Uno con todas las páginas intactas.
—Caballeros, al morir, a pesar de su valía, uno de nuestros adversarios cometió un error. El último truco le salió mal al Custodio. —Contempló intensamente los semblantes digitalizados de la pantalla—. El dominio de este país no es suficiente. La biblioteca aún puede ser nuestra. Caballeros, la carrera todavía no ha terminado.
Pulsó una tecla para cortar la comunicación y se volvió hacia el hombre de traje gris, que permanecía a su izquierda entre las sombras.
—Ha llegado la hora de que vayas a Oxford.
Minnesota, 3 p.m. CST
—No tienes ni idea de lo mucho que te lo agradezco —dijo Emily, mirando hacia el asiento de la conductora del espacioso Mazda.

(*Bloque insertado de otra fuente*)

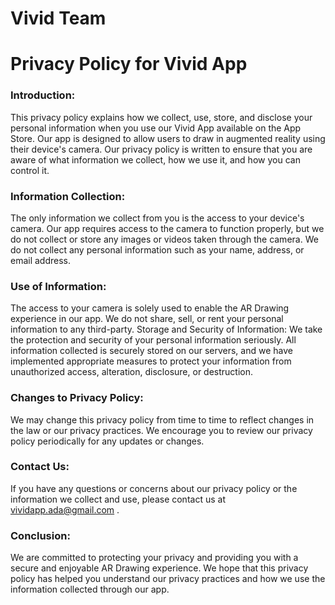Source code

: # Vivid Team
# Privacy Policy for Vivid App
### Introduction:
This privacy policy explains how we collect, use, store, and disclose your personal information when you use our Vivid App available on the App Store. Our app is designed to allow users to draw in augmented reality using their device's camera. Our privacy policy is written to ensure that you are aware of what information we collect, how we use it, and how you can control it.
### Information Collection:
The only information we collect from you is the access to your device's camera. Our app requires access to the camera to function properly, but we do not collect or store any images or videos taken through the camera. We do not collect any personal information such as your name, address, or email address.
### Use of Information:
The access to your camera is solely used to enable the AR Drawing experience in our app. We do not share, sell, or rent your personal information to any third-party.
Storage and Security of Information:
We take the protection and security of your personal information seriously. All information collected is securely stored on our servers, and we have implemented appropriate measures to protect your information from unauthorized access, alteration, disclosure, or destruction.
### Changes to Privacy Policy:
We may change this privacy policy from time to time to reflect changes in the law or our privacy practices. We encourage you to review our privacy policy periodically for any updates or changes.
### Contact Us:
If you have any questions or concerns about our privacy policy or the information we collect and use, please contact us at  
vividapp.ada@gmail.com .
### Conclusion:
We are committed to protecting your privacy and providing you with a secure and enjoyable AR Drawing experience. We hope that this privacy policy has helped you understand our privacy practices and how we use the information collected through our app.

Unas horas antes se había dejado caer con mucha vergüenza por el despacho de Aileen Merrin a fin de pedirle el favor de que la llevara al aeropuerto en su coche. El plan original de Emily había sido dejar el suyo en el aparcamiento del aeropuerto durante el tiempo que durase su corta visita a Chicago, pero el reciente cambio de planes la había obligado a alterar la previsión inicial. No sabía cuánto tiempo podía durar su viaje al Reino Unido.
—No te preocupes por eso —le contestó Aileen—. He terminado de dar clase por hoy y, con todo lo que ha ocurrido, la verdad es que me alegra ausentarme un buen rato del campus.
La profesora le sonrió, pero la emoción le tensaba las líneas situadas alrededor de sus ojos almendrados.
—¿Le conocías bien? —quiso saber Emily, consciente de que la noticia de la muerte de Holmstrand la había afectado más que a otros.
—En realidad, no más de lo que cabía esperar. Conocía su reputación, por supuesto, pero solo empecé a tener trato a raíz de que viniera a esta universidad. Era un hombre… —Merrin enmudeció mientras buscaba la palabra adecuada—. Espectacular. —Se quedó pensativa durante un rato y luego, con expresión dulce y bondadosa, miró de soslayo a Emily—. ¿Sabes?, tú y él no sois tan distintos.
A Emily no podría habérsele ocurrido una comparación menos probable.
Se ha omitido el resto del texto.